Grant Shapps is squaring up to “boy racers” by banishing loud engines and illegal car exhausts from towns and cities across the UK.
The Transport Secretary is planning to fine drivers for revving engines as part of a new initiative to “restore peace and quiet to local streets”.
The Government says people living in noisy streets are more likely to have a heart attack, high blood pressure, type 2 diabetes and stress. The social cost of urban road noise is estimated to be £10bn a year.
Mr Shapps said: “We want those in Britain’s noisiest streets, who are kept up at night by unbearable revving engines and noisy exhausts, to come forward with the help of volunteer areas to test and perfect the latest innovative technology.
“For too long, rowdy drivers have been able to get away with disturbing our communities with illegal noisy vehicles.
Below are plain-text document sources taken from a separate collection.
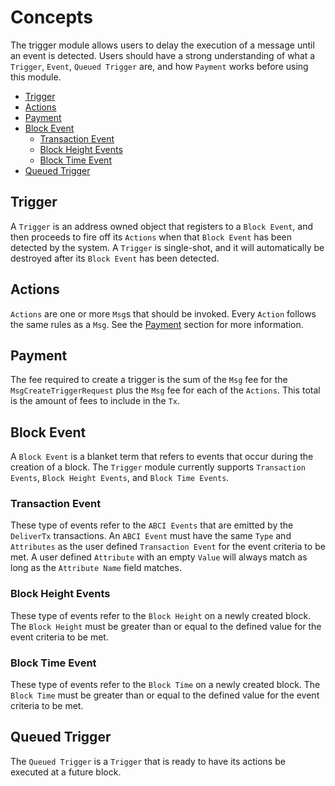 <!--
order: 1
-->

# Concepts

The trigger module allows users to delay the execution of a message until an event is detected. Users should have a strong understanding of what a `Trigger`, `Event`, `Queued Trigger` are, and how `Payment` works before using this module.

<!-- TOC -->
  - [Trigger](#trigger)
  - [Actions](#actions)
  - [Payment](#payment)
  - [Block Event](#block-event)
    - [Transaction Event](#transaction-event)
    - [Block Height Events](#block-height-events)
    - [Block Time Event](#block-time-event)
  - [Queued Trigger](#queued-trigger)



## Trigger

A `Trigger` is an address owned object that registers to a `Block Event`, and then proceeds to fire off its `Actions` when that `Block Event` has been detected by the system. A `Trigger` is single-shot, and it will automatically be destroyed after its `Block Event` has been detected.

## Actions

`Actions` are one or more `Msg`s that should be invoked. Every `Action` follows the same rules as a `Msg`. See the [Payment](#payment) section for more information.

## Payment

The fee required to create a trigger is the sum of the `Msg` fee for the `MsgCreateTriggerRequest` plus the `Msg` fee for each of the `Actions`. This total is the amount of fees to include in the `Tx`.

## Block Event

A `Block Event` is a blanket term that refers to events that occur during the creation of a block. The `Trigger` module currently supports `Transaction Events`, `Block Height Events`, and `Block Time Events`. 

### Transaction Event

These type of events refer to the `ABCI Events` that are emitted by the `DeliverTx` transactions. An `ABCI Event` must have the same `Type` and `Attributes` as the user defined `Transaction Event` for the event criteria to be met. A user defined `Attribute` with an empty `Value` will always match as long as the `Attribute Name` field matches.

### Block Height Events

These type of events refer to the `Block Height` on a newly created block. The `Block Height` must be greater than or equal to the defined value for the event criteria to be met.

### Block Time Event

These type of events refer to the `Block Time` on a newly created block. The `Block Time` must be greater than or equal to the defined value for the event criteria to be met.

## Queued Trigger

The `Queued Trigger` is a `Trigger` that is ready to have its actions be executed at a future block.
It’s time we clamp down on this nuisance, banish the boy racer and restore peace and quiet to local streets.”
Ministers today launch a competition for Britain’s noisiest streets to benefit from noise camera technology trials to catch noisy drivers and issue them with penalties where necessary.
The cameras have been developed by Atkins, a major rail and roads contractor, and Jacobs, which runs defence contracts on behalf of the Government. The two companies will use their “acoustics expertise, design, modelling and asset management” to fine-tune the technology.
The Government’s Levelling Up White Paper disclosed that complaints about noise are highest among the most economically deprived areas. Those in more disadvantaged areas are as much as three times as likely to suffer from noise nuisance.
John Stewart, chair of the UK Noise Association, said, “This is a welcome move. For many years we have had complaints from residents about excessively noisy vehicles. They will all be hoping to prove that their street is one of the noisiest so they can get the first batch of cameras.”